Quant à moi, Gévy, c'est de l'iroquois.



camargo said:


> Eso sí, de la Biblia, nada.



Pero entonces no entiendo la referencia con la Biblia.

¿De dónde saca el autor que *et Carter disjoncta* es una cita (o más bien una paráfrasis) de la Biblia?

Me parece tan tirado de los pelos que nadie que leyera *et Carter disjoncta* podría suponer que ahí hay una remisión a la Biblia. Yo seguro que no, ¿pero tal vez otros sí?


----------



## Gévy

Oye, Totor, ¿pero nos lees o mis explicaciones no son claras, ni las de Chlapec, ni las de Paquita? 

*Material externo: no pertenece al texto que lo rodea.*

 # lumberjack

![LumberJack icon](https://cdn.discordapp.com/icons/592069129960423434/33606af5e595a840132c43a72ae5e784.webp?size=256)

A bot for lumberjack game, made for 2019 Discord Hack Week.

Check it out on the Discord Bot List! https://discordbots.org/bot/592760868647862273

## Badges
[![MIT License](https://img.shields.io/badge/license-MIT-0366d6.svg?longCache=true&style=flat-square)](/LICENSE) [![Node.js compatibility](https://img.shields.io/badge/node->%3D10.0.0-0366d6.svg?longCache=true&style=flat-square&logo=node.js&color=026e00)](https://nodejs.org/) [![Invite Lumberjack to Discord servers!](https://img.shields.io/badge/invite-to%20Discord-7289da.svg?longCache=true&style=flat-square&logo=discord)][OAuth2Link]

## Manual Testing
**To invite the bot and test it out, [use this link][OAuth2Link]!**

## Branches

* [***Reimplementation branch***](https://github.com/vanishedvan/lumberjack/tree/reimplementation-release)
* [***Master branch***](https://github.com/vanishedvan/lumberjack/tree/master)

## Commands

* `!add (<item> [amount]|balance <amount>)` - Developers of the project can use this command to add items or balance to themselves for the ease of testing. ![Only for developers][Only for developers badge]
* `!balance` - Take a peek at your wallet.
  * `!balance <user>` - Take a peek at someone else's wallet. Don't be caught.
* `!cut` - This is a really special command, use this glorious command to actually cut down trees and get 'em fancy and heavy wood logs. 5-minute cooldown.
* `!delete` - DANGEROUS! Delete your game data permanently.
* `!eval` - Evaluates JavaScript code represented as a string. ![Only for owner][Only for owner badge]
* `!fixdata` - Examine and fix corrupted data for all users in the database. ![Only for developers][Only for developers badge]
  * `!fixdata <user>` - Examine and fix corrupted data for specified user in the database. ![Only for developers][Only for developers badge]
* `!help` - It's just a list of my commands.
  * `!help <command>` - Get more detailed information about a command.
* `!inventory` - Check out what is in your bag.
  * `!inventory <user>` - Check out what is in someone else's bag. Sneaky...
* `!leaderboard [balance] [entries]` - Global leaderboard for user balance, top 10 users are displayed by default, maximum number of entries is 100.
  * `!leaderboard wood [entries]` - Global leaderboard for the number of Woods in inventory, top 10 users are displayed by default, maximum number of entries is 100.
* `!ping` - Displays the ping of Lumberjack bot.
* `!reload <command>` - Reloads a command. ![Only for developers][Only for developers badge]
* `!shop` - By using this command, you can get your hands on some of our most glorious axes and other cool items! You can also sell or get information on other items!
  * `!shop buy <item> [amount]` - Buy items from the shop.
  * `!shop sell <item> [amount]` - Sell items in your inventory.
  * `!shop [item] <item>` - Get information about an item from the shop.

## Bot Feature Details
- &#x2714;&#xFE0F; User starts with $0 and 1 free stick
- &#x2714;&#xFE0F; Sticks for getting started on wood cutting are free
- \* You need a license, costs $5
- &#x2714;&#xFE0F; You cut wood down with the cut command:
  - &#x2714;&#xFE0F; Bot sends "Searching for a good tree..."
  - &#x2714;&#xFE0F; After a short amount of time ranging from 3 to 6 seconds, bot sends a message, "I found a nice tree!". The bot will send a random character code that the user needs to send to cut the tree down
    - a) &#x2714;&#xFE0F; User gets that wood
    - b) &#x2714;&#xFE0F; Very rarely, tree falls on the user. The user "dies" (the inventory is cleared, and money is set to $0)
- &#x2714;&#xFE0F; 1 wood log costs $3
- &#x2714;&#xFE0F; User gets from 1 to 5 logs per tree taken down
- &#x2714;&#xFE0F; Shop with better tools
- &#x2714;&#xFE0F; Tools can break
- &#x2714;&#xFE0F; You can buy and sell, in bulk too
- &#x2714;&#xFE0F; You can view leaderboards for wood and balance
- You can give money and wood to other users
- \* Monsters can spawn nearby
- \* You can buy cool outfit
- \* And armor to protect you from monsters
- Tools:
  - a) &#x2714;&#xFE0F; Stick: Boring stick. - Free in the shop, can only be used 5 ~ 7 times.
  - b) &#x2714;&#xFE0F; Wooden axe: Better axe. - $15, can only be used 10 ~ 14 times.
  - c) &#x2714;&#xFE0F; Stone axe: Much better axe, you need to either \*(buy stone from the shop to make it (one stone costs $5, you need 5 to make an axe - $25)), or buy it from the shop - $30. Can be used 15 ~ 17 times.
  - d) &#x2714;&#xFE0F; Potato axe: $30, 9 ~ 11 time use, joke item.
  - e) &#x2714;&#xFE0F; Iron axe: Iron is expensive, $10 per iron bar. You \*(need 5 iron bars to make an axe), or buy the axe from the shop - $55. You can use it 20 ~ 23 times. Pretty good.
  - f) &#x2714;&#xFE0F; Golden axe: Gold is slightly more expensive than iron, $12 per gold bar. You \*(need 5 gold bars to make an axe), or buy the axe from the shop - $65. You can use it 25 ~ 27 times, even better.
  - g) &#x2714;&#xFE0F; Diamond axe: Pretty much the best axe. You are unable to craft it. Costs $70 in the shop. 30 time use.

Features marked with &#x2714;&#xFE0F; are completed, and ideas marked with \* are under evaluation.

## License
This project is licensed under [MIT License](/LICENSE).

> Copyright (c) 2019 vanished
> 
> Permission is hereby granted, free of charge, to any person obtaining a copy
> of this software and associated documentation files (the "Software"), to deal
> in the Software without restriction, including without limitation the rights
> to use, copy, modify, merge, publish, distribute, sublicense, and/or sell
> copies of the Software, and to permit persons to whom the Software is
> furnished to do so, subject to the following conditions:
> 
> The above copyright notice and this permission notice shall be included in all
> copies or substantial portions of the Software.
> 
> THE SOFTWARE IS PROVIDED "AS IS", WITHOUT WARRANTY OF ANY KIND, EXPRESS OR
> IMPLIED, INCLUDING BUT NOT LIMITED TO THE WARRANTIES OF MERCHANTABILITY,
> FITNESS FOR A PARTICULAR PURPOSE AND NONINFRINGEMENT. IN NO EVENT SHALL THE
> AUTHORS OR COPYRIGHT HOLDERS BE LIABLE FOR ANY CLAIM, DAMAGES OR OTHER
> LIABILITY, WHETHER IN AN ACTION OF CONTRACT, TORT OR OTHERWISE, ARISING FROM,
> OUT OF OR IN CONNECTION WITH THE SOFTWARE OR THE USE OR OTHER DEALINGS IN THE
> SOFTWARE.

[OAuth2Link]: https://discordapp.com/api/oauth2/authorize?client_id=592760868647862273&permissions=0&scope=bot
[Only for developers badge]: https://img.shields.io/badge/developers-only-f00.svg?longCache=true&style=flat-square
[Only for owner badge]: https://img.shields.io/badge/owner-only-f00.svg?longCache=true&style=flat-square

Si no ves la relación entre:  Y se fue la luz (disjoncter)/ Y se hizo la luz (Biblia)... ¡apaga y vámos!, ji, ji, ji... 

Tu veux un dessin ? 

Para traducirlo al español y que se pueda pillar una conotación de frase bíblica, va a ser complicado. Pero seguro que encontraremos el modo, cambiando el título, la referencia bíblica por otra, quizás... 

Bisous,

Gévy


----------



## Gévy

Hola de nuevo:

¿Podrías decirnos quién es ese Carter? ¿Es el jugador ese que recibió el codazo que dices o nada que ver ? Se desmayó o perdió la compostura? Es para definir lo que entienden por "disjoncter".

Merci.

Bisous,

Gévy


----------



## totor

Gévy said:


> ¿Podrías decirnos quién es ese Carter? ¿Es el jugador ese que recibió el codazo que dices o nada que ver ? Se desmayó o perdió la compostura? Es para definir lo que entienden por "disjoncter".



Es el que dio el codazo, Gévy, no el que lo recibió.


----------



## totor

Gévy said:


> Si no ves la relación entre:  Y se fue la luz (disjoncter)/ Y se hizo la luz (Biblia)... ¡apaga y vámos!, ji, ji, ji...



De momento, voy a poner: *Y Carter apagó la luz*…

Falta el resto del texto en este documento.